In both apps, we provide real-time hourly pollutant concentrations and provide historical views of pollution at various time-averages (daily, weekly, monthly, seasonally, annually) to make pollution patterns visible over time.
We have scenario-running capacity and can be customized to help communities test the different pollution-reduction strategies to see what will work. This helps clarify approaches that will make the largest impact.
These are just some examples of what Shair’s features can be used for – we look forward to working with the communities we deploy in to discover new use cases.
How is your map different from other air pollution maps?
The underlying science is what differentiates Shair from other air quality solutions. We use a simplified version of CAMx, a regulatory photochemical regional model, with Shairstreet, an urban street-canyon model to estimate localized pollutant concentration. We provide results at a 10-meter resolution on a real-time basis, while visualizing pollutant source contributions.
Other air quality maps use statistical models to visualize air pollution globally.. To provide global coverage, such models maintain a coarse resolution that cannot adequately reflect how pollution affects neighborhoods on a street-by-street basis.

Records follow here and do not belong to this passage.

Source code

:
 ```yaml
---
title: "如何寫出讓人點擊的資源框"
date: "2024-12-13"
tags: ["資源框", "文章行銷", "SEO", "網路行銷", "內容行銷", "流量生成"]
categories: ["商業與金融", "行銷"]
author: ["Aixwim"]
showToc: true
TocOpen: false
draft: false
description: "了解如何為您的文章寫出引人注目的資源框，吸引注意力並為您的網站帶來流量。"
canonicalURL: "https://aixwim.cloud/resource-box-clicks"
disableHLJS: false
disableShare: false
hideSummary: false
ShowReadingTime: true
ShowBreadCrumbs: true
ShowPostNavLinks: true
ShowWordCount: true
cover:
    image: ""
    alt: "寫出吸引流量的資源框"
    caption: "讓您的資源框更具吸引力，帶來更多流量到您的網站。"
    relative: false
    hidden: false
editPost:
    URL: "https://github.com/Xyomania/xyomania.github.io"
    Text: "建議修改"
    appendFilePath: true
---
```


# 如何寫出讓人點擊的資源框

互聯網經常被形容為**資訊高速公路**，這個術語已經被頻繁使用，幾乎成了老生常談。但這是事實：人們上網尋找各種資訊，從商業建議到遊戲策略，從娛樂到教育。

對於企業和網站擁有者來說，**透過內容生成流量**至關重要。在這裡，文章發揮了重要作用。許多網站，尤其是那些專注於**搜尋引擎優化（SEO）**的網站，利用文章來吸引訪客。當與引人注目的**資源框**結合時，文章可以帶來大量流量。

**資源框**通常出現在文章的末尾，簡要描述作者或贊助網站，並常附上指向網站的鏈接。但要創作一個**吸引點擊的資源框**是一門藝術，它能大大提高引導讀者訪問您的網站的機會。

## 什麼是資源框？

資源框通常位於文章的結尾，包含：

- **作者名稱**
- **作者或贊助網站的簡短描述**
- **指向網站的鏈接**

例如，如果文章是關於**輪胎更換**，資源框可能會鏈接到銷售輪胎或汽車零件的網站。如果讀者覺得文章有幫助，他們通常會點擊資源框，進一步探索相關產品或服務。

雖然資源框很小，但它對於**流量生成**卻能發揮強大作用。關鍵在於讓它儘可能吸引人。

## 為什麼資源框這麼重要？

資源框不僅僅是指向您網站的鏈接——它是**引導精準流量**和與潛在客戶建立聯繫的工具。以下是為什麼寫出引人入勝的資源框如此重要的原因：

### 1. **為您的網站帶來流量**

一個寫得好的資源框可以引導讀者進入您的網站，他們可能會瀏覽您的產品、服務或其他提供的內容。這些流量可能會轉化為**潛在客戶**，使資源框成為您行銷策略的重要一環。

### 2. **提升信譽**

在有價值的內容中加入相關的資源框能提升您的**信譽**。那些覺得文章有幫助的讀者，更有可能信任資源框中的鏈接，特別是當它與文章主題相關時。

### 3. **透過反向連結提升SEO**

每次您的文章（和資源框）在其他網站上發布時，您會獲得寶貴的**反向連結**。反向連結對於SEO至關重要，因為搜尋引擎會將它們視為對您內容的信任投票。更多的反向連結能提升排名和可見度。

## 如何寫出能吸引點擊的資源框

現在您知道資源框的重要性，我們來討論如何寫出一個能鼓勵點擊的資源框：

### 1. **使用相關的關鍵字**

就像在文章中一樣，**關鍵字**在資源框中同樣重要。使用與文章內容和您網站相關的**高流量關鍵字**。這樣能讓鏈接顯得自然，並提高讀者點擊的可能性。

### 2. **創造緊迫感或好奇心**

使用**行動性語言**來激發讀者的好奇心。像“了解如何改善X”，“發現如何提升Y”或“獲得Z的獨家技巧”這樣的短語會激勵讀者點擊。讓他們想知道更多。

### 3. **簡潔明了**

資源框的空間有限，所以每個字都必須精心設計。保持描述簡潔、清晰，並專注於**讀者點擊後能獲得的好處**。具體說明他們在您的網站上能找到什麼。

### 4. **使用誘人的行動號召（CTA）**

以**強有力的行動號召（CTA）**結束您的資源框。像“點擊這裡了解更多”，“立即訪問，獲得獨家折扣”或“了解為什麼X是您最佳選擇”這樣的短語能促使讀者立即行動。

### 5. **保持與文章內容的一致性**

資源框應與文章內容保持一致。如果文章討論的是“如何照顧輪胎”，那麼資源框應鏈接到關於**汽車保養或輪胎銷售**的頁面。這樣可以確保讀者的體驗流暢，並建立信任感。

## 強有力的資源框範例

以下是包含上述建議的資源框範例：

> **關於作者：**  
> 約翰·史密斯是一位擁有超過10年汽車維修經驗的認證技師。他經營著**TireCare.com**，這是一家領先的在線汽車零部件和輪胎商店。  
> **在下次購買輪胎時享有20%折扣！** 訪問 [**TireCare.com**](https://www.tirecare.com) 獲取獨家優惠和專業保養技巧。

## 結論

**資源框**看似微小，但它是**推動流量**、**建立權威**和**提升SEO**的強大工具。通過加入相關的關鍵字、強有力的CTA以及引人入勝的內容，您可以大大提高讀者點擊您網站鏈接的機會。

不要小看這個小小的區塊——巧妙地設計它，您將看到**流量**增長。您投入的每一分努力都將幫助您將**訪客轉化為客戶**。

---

Alternatively, air quality sensor providers host maps of sensor measurements, visualized as discrete point measurements. These remain just points in space, without any information about the underlying processes or emissions that caused the measurement..
Instead of simply interpolating air quality measurements or using statistical modeling techniques, Shair brings together a variety of data inputs in chemistry and physics-based state-of-the-art models built in-house at Ramboll. We have crafted this solution to specifically address neighborhood-level air quality pollution on a hyperlocal level.
What does high-resolution mean? Why is it important?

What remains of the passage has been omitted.